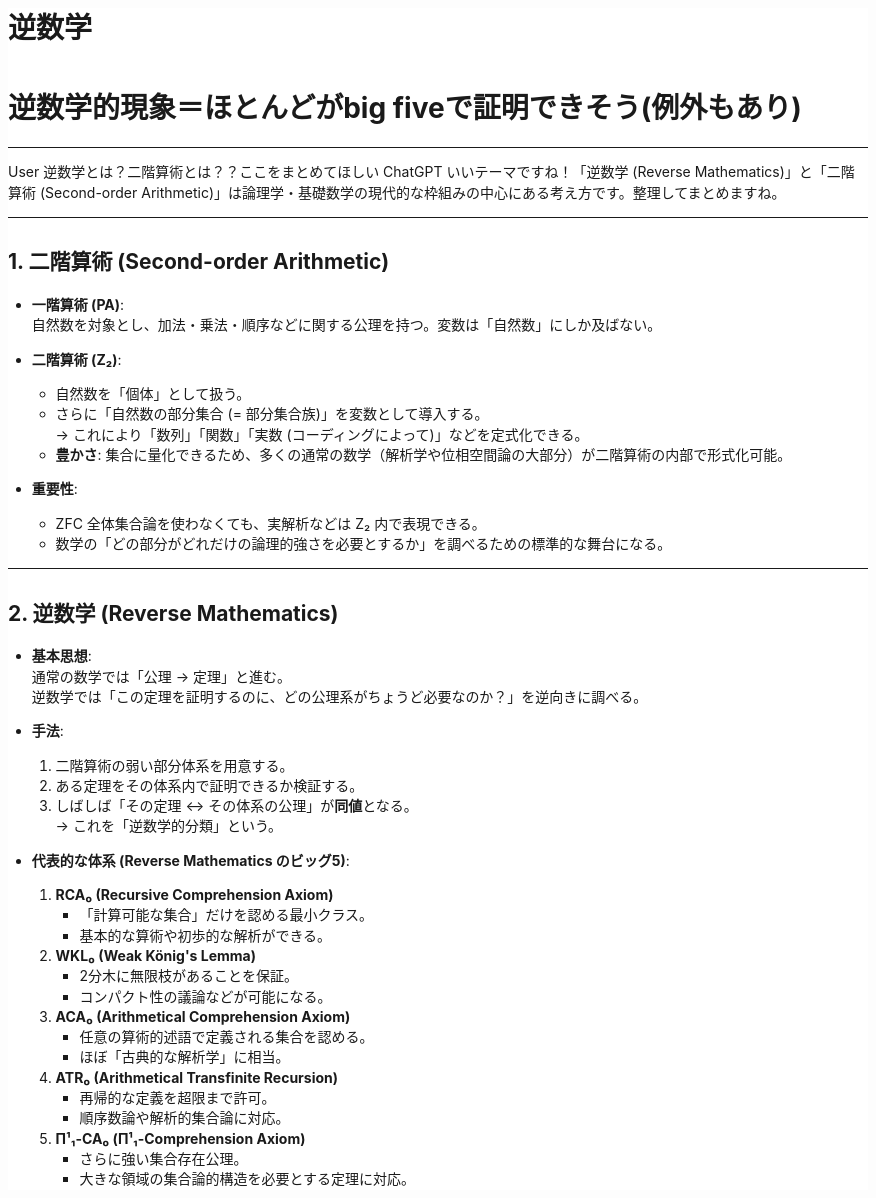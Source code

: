 # 逆数学
# 逆数学的現象＝ほとんどがbig fiveで証明できそう(例外もあり)

---

User
逆数学とは？二階算術とは？？ここをまとめてほしい
ChatGPT
いいテーマですね！「逆数学 (Reverse Mathematics)」と「二階算術 (Second-order Arithmetic)」は論理学・基礎数学の現代的な枠組みの中心にある考え方です。整理してまとめますね。  

---

## 1. 二階算術 (Second-order Arithmetic)
- **一階算術 (PA)**:  
  自然数を対象とし、加法・乗法・順序などに関する公理を持つ。変数は「自然数」にしか及ばない。

- **二階算術 (Z₂)**:  
  - 自然数を「個体」として扱う。
  - さらに「自然数の部分集合 (= 部分集合族)」を変数として導入する。  
    → これにより「数列」「関数」「実数 (コーディングによって)」などを定式化できる。  
  - **豊かさ**: 集合に量化できるため、多くの通常の数学（解析学や位相空間論の大部分）が二階算術の内部で形式化可能。

- **重要性**:  
  - ZFC 全体集合論を使わなくても、実解析などは Z₂ 内で表現できる。  
  - 数学の「どの部分がどれだけの論理的強さを必要とするか」を調べるための標準的な舞台になる。

---

## 2. 逆数学 (Reverse Mathematics)
- **基本思想**:  
  通常の数学では「公理 → 定理」と進む。  
  逆数学では「この定理を証明するのに、どの公理系がちょうど必要なのか？」を逆向きに調べる。

- **手法**:  
  1. 二階算術の弱い部分体系を用意する。  
  2. ある定理をその体系内で証明できるか検証する。  
  3. しばしば「その定理 ↔ その体系の公理」が**同値**となる。  
     → これを「逆数学的分類」という。

- **代表的な体系 (Reverse Mathematics のビッグ5)**:
  1. **RCA₀ (Recursive Comprehension Axiom)**  
     - 「計算可能な集合」だけを認める最小クラス。  
     - 基本的な算術や初歩的な解析ができる。
  2. **WKL₀ (Weak König's Lemma)**  
     - 2分木に無限枝があることを保証。  
     - コンパクト性の議論などが可能になる。
  3. **ACA₀ (Arithmetical Comprehension Axiom)**  
     - 任意の算術的述語で定義される集合を認める。  
     - ほぼ「古典的な解析学」に相当。
  4. **ATR₀ (Arithmetical Transfinite Recursion)**  
     - 再帰的な定義を超限まで許可。  
     - 順序数論や解析的集合論に対応。
  5. **Π¹₁-CA₀ (Π¹₁-Comprehension Axiom)**  
     - さらに強い集合存在公理。  
     - 大きな領域の集合論的構造を必要とする定理に対応。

┄┄┄┄┄┄┄┄┄┄┄┄┄┄┄┄┄┄┄┄

INSTRUCTIONS FOR THE TASK:
Copy only this part of the entries above: the line with "2. ある定理をその体系内で証明できるか検証する。", the line with "- 2分木に無限枝があることを保証。", and the lines between, all exactly as written.

RESULT OF THE TASK:
  2. ある定理をその体系内で証明できるか検証する。  
  3. しばしば「その定理 ↔ その体系の公理」が**同値**となる。  
     → これを「逆数学的分類」という。

- **代表的な体系 (Reverse Mathematics のビッグ5)**:
  1. **RCA₀ (Recursive Comprehension Axiom)**  
     - 「計算可能な集合」だけを認める最小クラス。  
     - 基本的な算術や初歩的な解析ができる。
  2. **WKL₀ (Weak König's Lemma)**  
     - 2分木に無限枝があることを保証。  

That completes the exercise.